[Stored data]
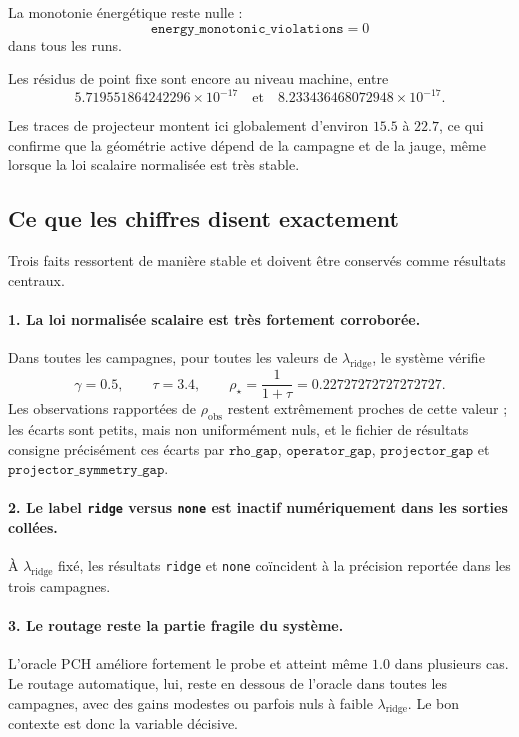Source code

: La monotonie énergétique reste nulle :
\[
\texttt{energy\_monotonic\_violations}=0
\]
dans tous les runs.

Les résidus de point fixe sont encore au niveau machine, entre
\[
5.719551864242296\times 10^{-17}
\quad\text{et}\quad
8.233436468072948\times 10^{-17}.
\]

Les traces de projecteur montent ici globalement d’environ \(15.5\) à \(22.7\), ce qui confirme que la géométrie active dépend de la campagne et de la jauge, même lorsque la loi scalaire normalisée est très stable.

\subsection{Ce que les chiffres disent exactement}

Trois faits ressortent de manière stable et doivent être conservés comme résultats centraux.

\paragraph{1. La loi normalisée scalaire est très fortement corroborée.}
Dans toutes les campagnes, pour toutes les valeurs de \(\lambda_{\mathrm{ridge}}\), le système vérifie
\[
\gamma=0.5,\qquad \tau=3.4,\qquad \rho_\star=\frac{1}{1+\tau}=0.22727272727272727.
\]
Les observations rapportées de \(\rho_{\mathrm{obs}}\) restent extrêmement proches de cette valeur ; les écarts sont petits, mais non uniformément nuls, et le fichier de résultats consigne précisément ces écarts par \(\texttt{rho\_gap}\), \(\texttt{operator\_gap}\), \(\texttt{projector\_gap}\) et \(\texttt{projector\_symmetry\_gap}\).

\paragraph{2. Le label \texttt{ridge} versus \texttt{none} est inactif numériquement dans les sorties collées.}
À \(\lambda_{\mathrm{ridge}}\) fixé, les résultats \texttt{ridge} et \texttt{none} coïncident à la précision reportée dans les trois campagnes.

\paragraph{3. Le routage reste la partie fragile du système.}
L’oracle PCH améliore fortement le probe et atteint même \(1.0\) dans plusieurs cas.
Le routage automatique, lui, reste en dessous de l’oracle dans toutes les campagnes, avec des gains modestes ou parfois nuls à faible \(\lambda_{\mathrm{ridge}}\).
Le bon contexte est donc la variable décisive.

*WORK INSTRUCTIONS*: Stop after the line containing "que les chiffres": copy the records exactly from the first line up to there, leaving pictures out.

*ANSWER FOR THIS EXERCISE*:
Source code

: La monotonie énergétique reste nulle :
\[
\texttt{energy\_monotonic\_violations}=0
\]
dans tous les runs.

Les résidus de point fixe sont encore au niveau machine, entre
\[
5.719551864242296\times 10^{-17}
\quad\text{et}\quad
8.233436468072948\times 10^{-17}.
\]

Les traces de projecteur montent ici globalement d’environ \(15.5\) à \(22.7\), ce qui confirme que la géométrie active dépend de la campagne et de la jauge, même lorsque la loi scalaire normalisée est très stable.

\subsection{Ce que les chiffres disent exactement}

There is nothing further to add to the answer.